I have lived in a little Victorian terrace for about 1.5 years now. I paid full asking price but quickly realised it actually needed a lot doing! My parents are great DIYers and have helped me do a lot in the house, including gutting the kitchen and installing a new one that I just love! I love everything we are doing to the house. I thought I would stay here for years and years and years. Also, I LOVE the location, it's perfect for everything.
BUT. I have slowly realised that I hate my yard. Moreso, that I hate the 3 floor high terraces that are at the back of my house. My house is on a steep slope, so have to go down steps to my yard. Both of these things together mean my yard feels like it's at the bottom of a pit. I feel caged in.
There are some other very similar terraces nearby. Same style. Almost as good location (not quite tho). BUT. They have loooooooooong proper gardens, so long that the houses behind are far away! I could afford a run down one of these houses now, or I could get a more done up one in a few years. I would LOVE this, I'd love the view and I'd love a proper garden to spend time in. And most of all, I'd love to feel like I have some space!!!

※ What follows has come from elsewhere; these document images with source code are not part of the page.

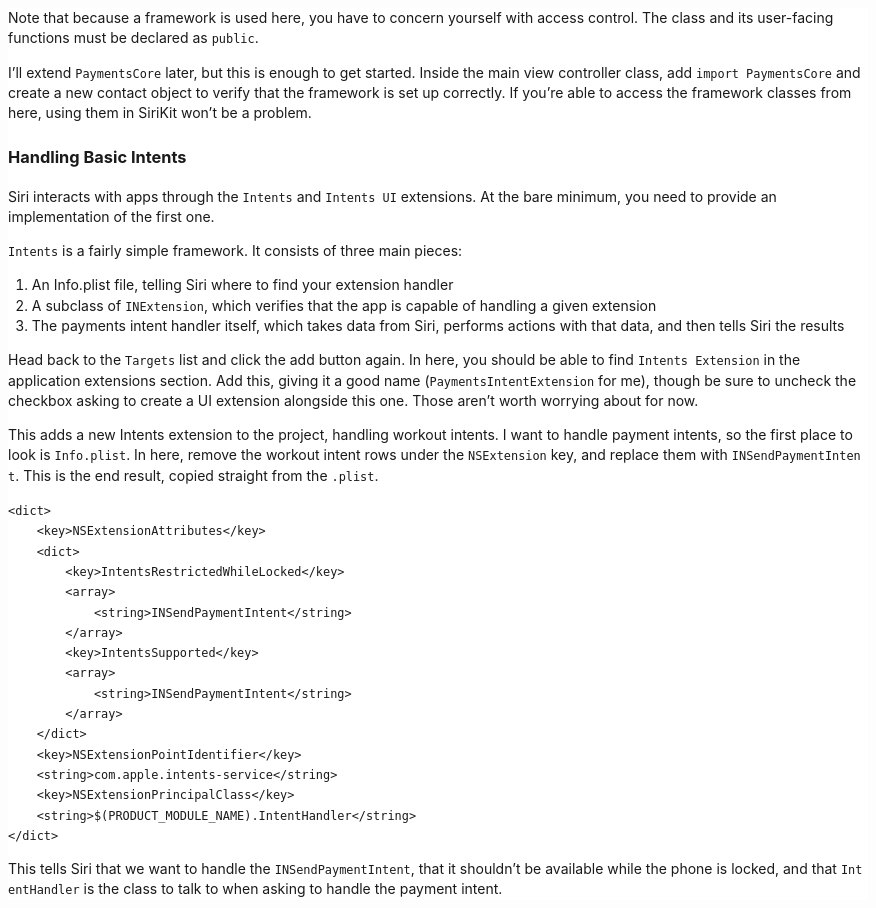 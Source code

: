 Note that because a framework is used here, you have to concern yourself with access control. The class and its user-facing functions must be declared as `public`.

I’ll extend `PaymentsCore` later, but this is enough to get started. Inside the main view controller class, add `import PaymentsCore` and create a new contact object to verify that the framework is set up correctly. If you’re able to access the framework classes from here, using them in SiriKit won’t be a problem.

### Handling Basic Intents

Siri interacts with apps through the `Intents` and `Intents UI` extensions. At the bare minimum, you need to provide an implementation of the first one.

`Intents` is a fairly simple framework. It consists of three main pieces:

1. An Info.plist file, telling Siri where to find your extension handler
2. A subclass of `INExtension`, which verifies that the app is capable of handling a given extension 
3. The payments intent handler itself, which takes data from Siri, performs actions with that data, and then tells Siri the results

Head back to the `Targets` list and click the add button again. In here, you should be able to find `Intents Extension` in the application extensions section. Add this, giving it a good name (`PaymentsIntentExtension` for me), though be sure to uncheck the checkbox asking to create a UI extension alongside this one. Those aren’t worth worrying about for now.

This adds a new Intents extension to the project, handling workout intents. I want to handle payment intents, so the first place to look is `Info.plist`. In here, remove the workout intent rows under the `NSExtension` key, and replace them with `INSendPaymentIntent`. This is the end result, copied straight from the `.plist`.

```
<dict>
	<key>NSExtensionAttributes</key>
	<dict>
		<key>IntentsRestrictedWhileLocked</key>
		<array>
			<string>INSendPaymentIntent</string>
		</array>
		<key>IntentsSupported</key>
		<array>
			<string>INSendPaymentIntent</string>
		</array>
	</dict>
	<key>NSExtensionPointIdentifier</key>
	<string>com.apple.intents-service</string>
	<key>NSExtensionPrincipalClass</key>
	<string>$(PRODUCT_MODULE_NAME).IntentHandler</string>
</dict>
```

This tells Siri that we want to handle the `INSendPaymentIntent`, that it shouldn’t be available while the phone is locked, and that `IntentHandler` is the class to talk to when asking to handle the payment intent.
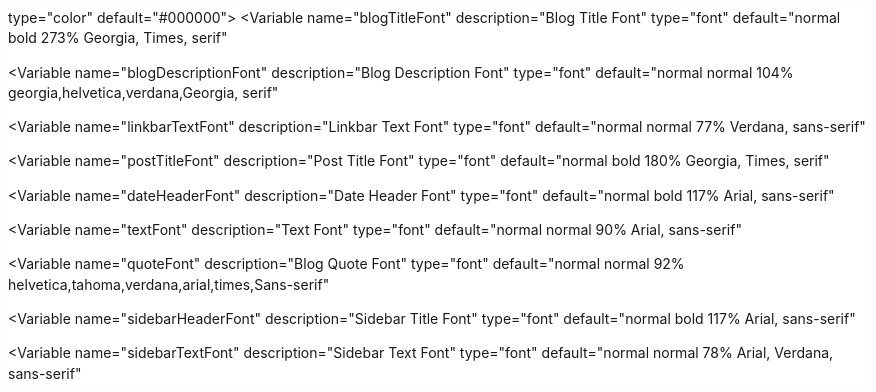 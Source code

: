 type="color" default="#000000">
<Variable name="sidebar1VisitedLinkColor" description="Sidebar1 Visited Link Color"
type="color" default="#000000">
<Variable name="sidebarListLineColor" description="Sidebar List Line Color"
type="color" default="#000000">
<Variable name="profileBorderColor" description="Profile Border Color"
type="color" default="#000000">
<Variable name="lowerbarbgColor" description="Lowerbar Background Color"
type="color" default="#ffffff">
<Variable name="lowerbarBorderColor" description="Lowerbar Border Color"
type="color" default="#C94093">
<Variable name="sublowerbarbgColor" description="Sublowerbar Background Color"
type="color" default="#ffffff">
<Variable name="sublowerbarBorderColor" description="Sublowerbar Border Color"
type="color" default="#C94093">
<Variable name="lowerbarHeaderColor" description="Lowerbar Header Color"
type="color" default="#000000">
<Variable name="lowerbarTitleBgColor" description="Lowerbar Header Background Color"
type="color" default="#C94093">
<Variable name="lowerbarTextColor" description="Lowerbar Text Color"
type="color" default="#9D1961">
<Variable name="lowerbarLinkColor" description="Lowerbar Link Color"
type="color" default="#9D1961">
<Variable name="lowerbarHoverLinkColor" description="Lowerbar Hover Link Color"
type="color" default="#000000">
<Variable name="lowerbarVisitedLinkColor" description="Lowerbar Visited Link Color"
type="color" default="#000000">
<Variable name="lowerbarListLineColor" description="Lowerbar List Line Color"
type="color" default="#000000">
<Variable name="blogTitleFont" description="Blog Title Font"
type="font"
default="normal bold 273% Georgia, Times, serif"
>
<Variable name="blogDescriptionFont" description="Blog Description Font"
type="font"
default="normal normal 104% georgia,helvetica,verdana,Georgia, serif"
>
<Variable name="linkbarTextFont" description="Linkbar Text Font"
type="font"
default="normal normal 77% Verdana, sans-serif"
>
<Variable name="postTitleFont" description="Post Title Font"
type="font"
default="normal bold 180% Georgia, Times, serif"
>
<Variable name="dateHeaderFont" description="Date Header Font"
type="font"
default="normal bold 117% Arial, sans-serif"
>
<Variable name="textFont" description="Text Font"
type="font"
default="normal normal 90% Arial, sans-serif"
>
<Variable name="quoteFont" description="Blog Quote Font"
type="font"
default="normal normal 92% helvetica,tahoma,verdana,arial,times,Sans-serif"
>
<Variable name="sidebarHeaderFont" description="Sidebar Title Font"
type="font"
default="normal bold 117% Arial, sans-serif"
>
<Variable name="sidebarTextFont" description="Sidebar Text Font"
type="font"
default="normal normal 78% Arial, Verdana, sans-serif"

Another thing is that I want a loft conversion for a third bedroom. In either house, this would give me a lovely view of the city, which might make my current house feel less caged in? But is there any point in doing yet MORE work if I'm going to move? A lot of those other terraces already have a loft conversion done.
And if I move... in say 4 years... I suppose I would have gotten a lot of life out of living in this lovely house, but that's also 4 years that I've spent with a yard that deeply unsatisfies me, and 4 years that I haven't been able to look out of my window at a lovely long garden, instead of the back of someone else's house. I'd be 'making do', 'putting up with it' ... and you only get one life. :(
But I love my current house. I feel so distressed that I am suddenly desperate to move, and the one thing I hate about it is something I can't do change at all!!! I feel so guilty for all the work my parents have done. It's really messing with my head. I feel so bad about it.
I don't know what this thread is for, I just needed to get these thoughts out.:( Anyone been similar, done loads of work on a house only to realise it's really lacking something important? What do you do?